与出口导向型经济体相比,美国拥有庞大的内需市场和强势货币,这使其在实施关税政策时具备更大缓冲空间。对部分依赖美国市场的出口国而言,提高关税意味着必须在价格、汇率和生产效率上进行更大幅度调整,以维持对美出口的竞争力。

从区域角度看,北美地区在关税与自由贸易之间形成一个独特平衡:一方面区域内通过协定保持较高程度的贸易自由化,另一方面在对外部经济体的关税政策上,美国又展现出较高主动性。这一组合既维护了区域内部的产业协同,又在全球供应链中构筑了一定的外部“关口”。

展望2026年:3600亿美元关税的可能图景

按照现有收入水平及增速推算,若政策方向维持当前轨迹,2026年美国关税收入有望达到约3600亿美元,同比再增长约36%。这一预测一方面反映了现行关税措施在短期内的持续性,另一方面也暗示贸易争端、产业竞争与供应链重组等因素在未来一年仍将持续发酵。

若3600亿美元目标接近实现,三方面影响值得关注:

  • 对财政:关税将成为联邦预算中更具存在感的稳定收入来源,为基础设施、科技投资、国防及社会项目等提供更多可支配资金。
  • 对物价与消费:关税负担如何在进口商、生产商和消费者之间分配,将直接影响2026年美国通胀路径与居民消费结构。
  • 对全球贸易格局:作为世界主要进口市场之一,美国关税政策的延续将推动更多国家和企业重新评估对美出口策略,加速区域化与多元化布局。

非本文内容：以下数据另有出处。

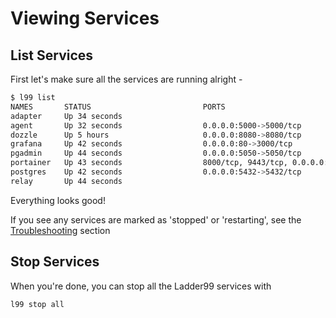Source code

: # Viewing Services


## List Services

First let's make sure all the services are running alright - 

```bash
$ l99 list
NAMES       STATUS                         PORTS
adapter     Up 34 seconds
agent       Up 32 seconds                  0.0.0.0:5000->5000/tcp
dozzle      Up 5 hours                     0.0.0.0:8080->8080/tcp
grafana     Up 42 seconds                  0.0.0.0:80->3000/tcp
pgadmin     Up 44 seconds                  0.0.0.0:5050->5050/tcp
portainer   Up 43 seconds                  8000/tcp, 9443/tcp, 0.0.0.0:9000->9000/tcp
postgres    Up 42 seconds                  0.0.0.0:5432->5432/tcp
relay       Up 44 seconds
```

Everything looks good! 

If you see any services are marked as 'stopped' or 'restarting', see the [Troubleshooting](troubleshooting.md) section


## Stop Services

When you're done, you can stop all the Ladder99 services with

```bash
l99 stop all
```
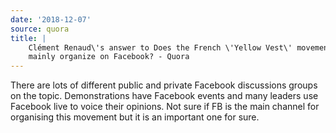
 ```yaml
---
date: '2018-12-07'
source: quora
title: |
    Clément Renaud\'s answer to Does the French \'Yellow Vest\' movement
    mainly organize on Facebook? - Quora
---
```


There are lots of different public and private Facebook discussions
groups on the topic. Demonstrations have Facebook events and many
leaders use Facebook live to voice their opinions. Not sure if FB is the
main channel for organising this movement but it is an important one for
sure.
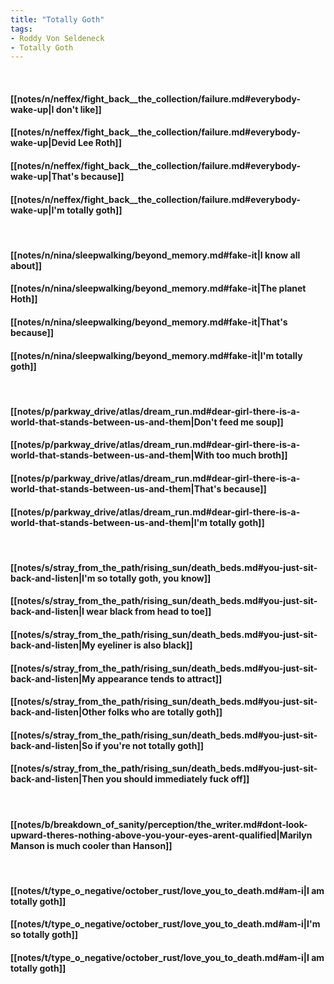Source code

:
 ```yaml
---
title: "Totally Goth"
tags:
- Roddy Von Seldeneck
- Totally Goth
---
```

&nbsp;
#### [[notes/n/neffex/fight_back__the_collection/failure.md#everybody-wake-up|I don't like]]
#### [[notes/n/neffex/fight_back__the_collection/failure.md#everybody-wake-up|Devid Lee Roth]]
#### [[notes/n/neffex/fight_back__the_collection/failure.md#everybody-wake-up|That's because]]
#### [[notes/n/neffex/fight_back__the_collection/failure.md#everybody-wake-up|I'm totally goth]]
&nbsp;
#### [[notes/n/nina/sleepwalking/beyond_memory.md#fake-it|I know all about]]
#### [[notes/n/nina/sleepwalking/beyond_memory.md#fake-it|The planet Hoth]]
#### [[notes/n/nina/sleepwalking/beyond_memory.md#fake-it|That's because]]
#### [[notes/n/nina/sleepwalking/beyond_memory.md#fake-it|I'm totally goth]]
&nbsp;
#### [[notes/p/parkway_drive/atlas/dream_run.md#dear-girl-there-is-a-world-that-stands-between-us-and-them|Don't feed me soup]]
#### [[notes/p/parkway_drive/atlas/dream_run.md#dear-girl-there-is-a-world-that-stands-between-us-and-them|With too much broth]]
#### [[notes/p/parkway_drive/atlas/dream_run.md#dear-girl-there-is-a-world-that-stands-between-us-and-them|That's because]]
#### [[notes/p/parkway_drive/atlas/dream_run.md#dear-girl-there-is-a-world-that-stands-between-us-and-them|I'm totally goth]]
&nbsp;
#### [[notes/s/stray_from_the_path/rising_sun/death_beds.md#you-just-sit-back-and-listen|I'm so totally goth, you know]]
#### [[notes/s/stray_from_the_path/rising_sun/death_beds.md#you-just-sit-back-and-listen|I wear black from head to toe]]
#### [[notes/s/stray_from_the_path/rising_sun/death_beds.md#you-just-sit-back-and-listen|My eyeliner is also black]]
#### [[notes/s/stray_from_the_path/rising_sun/death_beds.md#you-just-sit-back-and-listen|My appearance tends to attract]]
#### [[notes/s/stray_from_the_path/rising_sun/death_beds.md#you-just-sit-back-and-listen|Other folks who are totally goth]]
#### [[notes/s/stray_from_the_path/rising_sun/death_beds.md#you-just-sit-back-and-listen|So if you're not totally goth]]
#### [[notes/s/stray_from_the_path/rising_sun/death_beds.md#you-just-sit-back-and-listen|Then you should immediately fuck off]]
&nbsp;
#### [[notes/b/breakdown_of_sanity/perception/the_writer.md#dont-look-upward-theres-nothing-above-you-your-eyes-arent-qualified|Marilyn Manson is much cooler than Hanson]]
&nbsp;
#### [[notes/t/type_o_negative/october_rust/love_you_to_death.md#am-i|I am totally goth]]
#### [[notes/t/type_o_negative/october_rust/love_you_to_death.md#am-i|I'm so totally goth]]
#### [[notes/t/type_o_negative/october_rust/love_you_to_death.md#am-i|I am totally goth]]
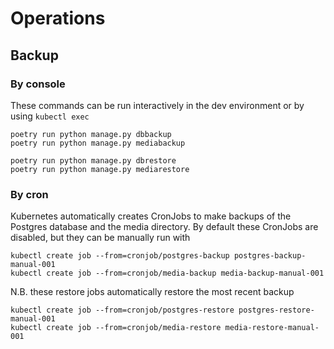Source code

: # Operations

## Backup

### By console

These commands can be run interactively in the dev environment or by using `kubectl exec`

```
poetry run python manage.py dbbackup
poetry run python manage.py mediabackup
```

```
poetry run python manage.py dbrestore
poetry run python manage.py mediarestore
```

### By cron

Kubernetes automatically creates CronJobs to make backups of the Postgres database and the media directory.
By default these CronJobs are disabled, but they can be manually run with

```
kubectl create job --from=cronjob/postgres-backup postgres-backup-manual-001
kubectl create job --from=cronjob/media-backup media-backup-manual-001
```

N.B. these restore jobs automatically restore the most recent backup

```
kubectl create job --from=cronjob/postgres-restore postgres-restore-manual-001
kubectl create job --from=cronjob/media-restore media-restore-manual-001
```
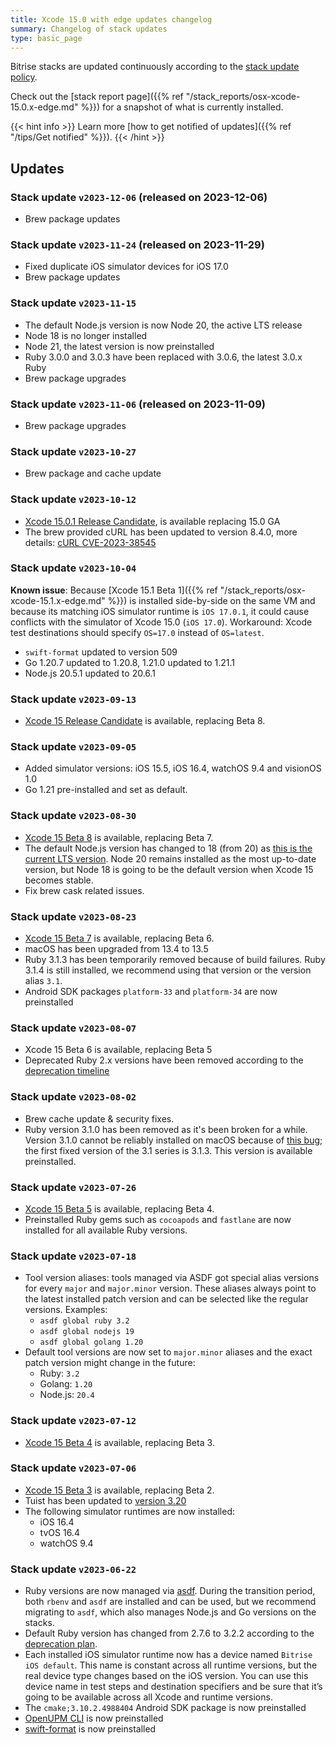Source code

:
```yaml
---
title: Xcode 15.0 with edge updates changelog
summary: Changelog of stack updates
type: basic_page
---
```


Bitrise stacks are updated continuously according to the [stack update policy](https://devcenter.bitrise.io/en/infrastructure/build-stacks/stack-update-policy.html).

Check out the [stack report page]({{% ref "/stack_reports/osx-xcode-15.0.x-edge.md" %}}) for a snapshot of what is currently installed.

{{< hint info >}}
Learn more [how to get notified of updates]({{% ref "/tips/Get notified" %}}).
{{< /hint >}}

## Updates

### Stack update `v2023-12-06` (released on 2023-12-06)

- Brew package updates

### Stack update `v2023-11-24` (released on 2023-11-29)

- Fixed duplicate iOS simulator devices for iOS 17.0
- Brew package updates

### Stack update `v2023-11-15`

- The default Node.js version is now Node 20, the active LTS release
- Node 18 is no longer installed
- Node 21, the latest version is now preinstalled
- Ruby 3.0.0 and 3.0.3 have been replaced with 3.0.6, the latest 3.0.x Ruby
- Brew package upgrades

### Stack update `v2023-11-06` (released on 2023-11-09)

- Brew package upgrades

### Stack update `v2023-10-27`

- Brew package and cache update

### Stack update `v2023-10-12`

- [Xcode 15.0.1 Release Candidate](https://developer.apple.com/documentation/xcode-release-notes/xcode-15_0_1-release-notes), is available replacing 15.0 GA
-  The brew provided cURL has been updated to version 8.4.0, more details: [cURL CVE-2023-38545](https://stacks.bitrise.io/announcements/curl-cve-2023-38545/)

### Stack update `v2023-10-04`

**Known issue**: Because [Xcode 15.1 Beta 1]({{% ref "/stack_reports/osx-xcode-15.1.x-edge.md" %}}) is installed side-by-side on the same VM and because its matching iOS simulator runtime is `iOS 17.0.1`, it could cause conflicts with the simulator of Xcode 15.0 (`iOS 17.0`). Workaround: Xcode test destinations should specify `OS=17.0` instead of `OS=latest`.

- `swift-format` updated to version 509
- Go 1.20.7 updated to 1.20.8, 1.21.0 updated to 1.21.1
- Node.js 20.5.1 updated to 20.6.1


### Stack update `v2023-09-13`

- [Xcode 15 Release Candidate](https://developer.apple.com/documentation/xcode-release-notes/xcode-15-release-notes) is available, replacing Beta 8.

### Stack update `v2023-09-05`

- Added simulator versions: iOS 15.5, iOS 16.4, watchOS 9.4 and visionOS 1.0
- Go 1.21 pre-installed and set as default.

### Stack update `v2023-08-30`

- [Xcode 15 Beta 8](https://developer.apple.com/documentation/xcode-release-notes/xcode-15-release-notes) is available, replacing Beta 7.
- The default Node.js version has changed to 18 (from 20) as [this is the current LTS version](https://endoflife.date/nodejs). Node 20 remains installed as the most up-to-date version, but Node 18 is going to be the default version when Xcode 15 becomes stable.
- Fix brew cask related issues.


### Stack update `v2023-08-23`

- [Xcode 15 Beta 7](https://developer.apple.com/documentation/xcode-release-notes/xcode-15-release-notes) is available, replacing Beta 6.
- macOS has been upgraded from 13.4 to 13.5
- Ruby 3.1.3 has been temporarily removed because of build failures. Ruby 3.1.4 is still installed, we recommend using that version or the version alias `3.1`.
- Android SDK packages `platform-33` and `platform-34` are now preinstalled

### Stack update `v2023-08-07`

- Xcode 15 Beta 6 is available, replacing Beta 5
- Deprecated Ruby 2.x versions have been removed according to the [deprecation timeline](https://discuss.bitrise.io/t/ruby-2-7-x-deprecation/22544)

### Stack update `v2023-08-02`

- Brew cache update & security fixes.
- Ruby version 3.1.0 has been removed as it's been broken for a while. Version 3.1.0 cannot be reliably installed on macOS because of [this bug](https://bugs.ruby-lang.org/issues/18912); the first fixed version of the 3.1 series is 3.1.3. This version is available preinstalled.

### Stack update `v2023-07-26`

- [Xcode 15 Beta 5](https://developer.apple.com/documentation/xcode-release-notes/xcode-15-release-notes) is available, replacing Beta 4.
- Preinstalled Ruby gems such as `cocoapods` and `fastlane` are now installed for all available Ruby versions.

### Stack update `v2023-07-18`

- Tool version aliases: tools managed via ASDF got special alias versions for every `major` and `major.minor` version. These aliases always point to the latest installed patch version and can be selected like the regular versions. Examples:
  - `asdf global ruby 3.2`
  - `asdf global nodejs 19`
  - `asdf global golang 1.20`
- Default tool versions are now set to `major.minor` aliases and the exact patch version might change in the future:
  - Ruby: `3.2`
  - Golang: `1.20`
  - Node.js: `20.4`

### Stack update `v2023-07-12`

- [Xcode 15 Beta 4](https://developer.apple.com/documentation/xcode-release-notes/xcode-15-release-notes) is available, replacing Beta 3.

### Stack update `v2023-07-06`

- [Xcode 15 Beta 3](https://developer.apple.com/documentation/xcode-release-notes/xcode-15-release-notes) is available, replacing Beta 2.
- Tuist has been updated to [version 3.20](https://github.com/tuist/tuist/releases/tag/3.20.0)
- The following simulator runtimes are now installed:
  - iOS 16.4
  - tvOS 16.4
  - watchOS 9.4

### Stack update `v2023-06-22`

- Ruby versions are now managed via [asdf](https://asdf-vm.com/). During the transition period, both `rbenv` and `asdf` are installed and can be used, but we recommend migrating to `asdf`, which also manages Node.js and Go versions on the stacks.
- Default Ruby version has changed from 2.7.6 to 3.2.2 according to the [deprecation plan](https://discuss.bitrise.io/t/ruby-2-7-x-deprecation/22544).
- Each installed iOS simulator runtime now has a device named `Bitrise iOS default`. This name is constant across all runtime versions, but the real device type changes based on the iOS version. You can use this device name in test steps and destination specifiers and be sure that it’s going to be available across all Xcode and runtime versions.
- The `cmake;3.10.2.4988404` Android SDK package is now preinstalled
- [OpenUPM CLI](https://openupm.com/) is now preinstalled
- [swift-format](https://github.com/apple/swift-format) is now preinstalled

在多重不确定性叠加的全球经济环境中,美国创纪录的关税收入既是财政数据上的新高点,也是国际贸易与产业竞争格局变化的缩影。2025年的2640亿美元不仅是一串数字,更是观察美国经济政策取向、企业供应链调整以及全球贸易关系再平衡的重要窗口。随着2026年潜在的3600亿美元目标逐步被检验,关税这一传统而又充满变数的工具,仍将是全球市场密切关注的焦点之一。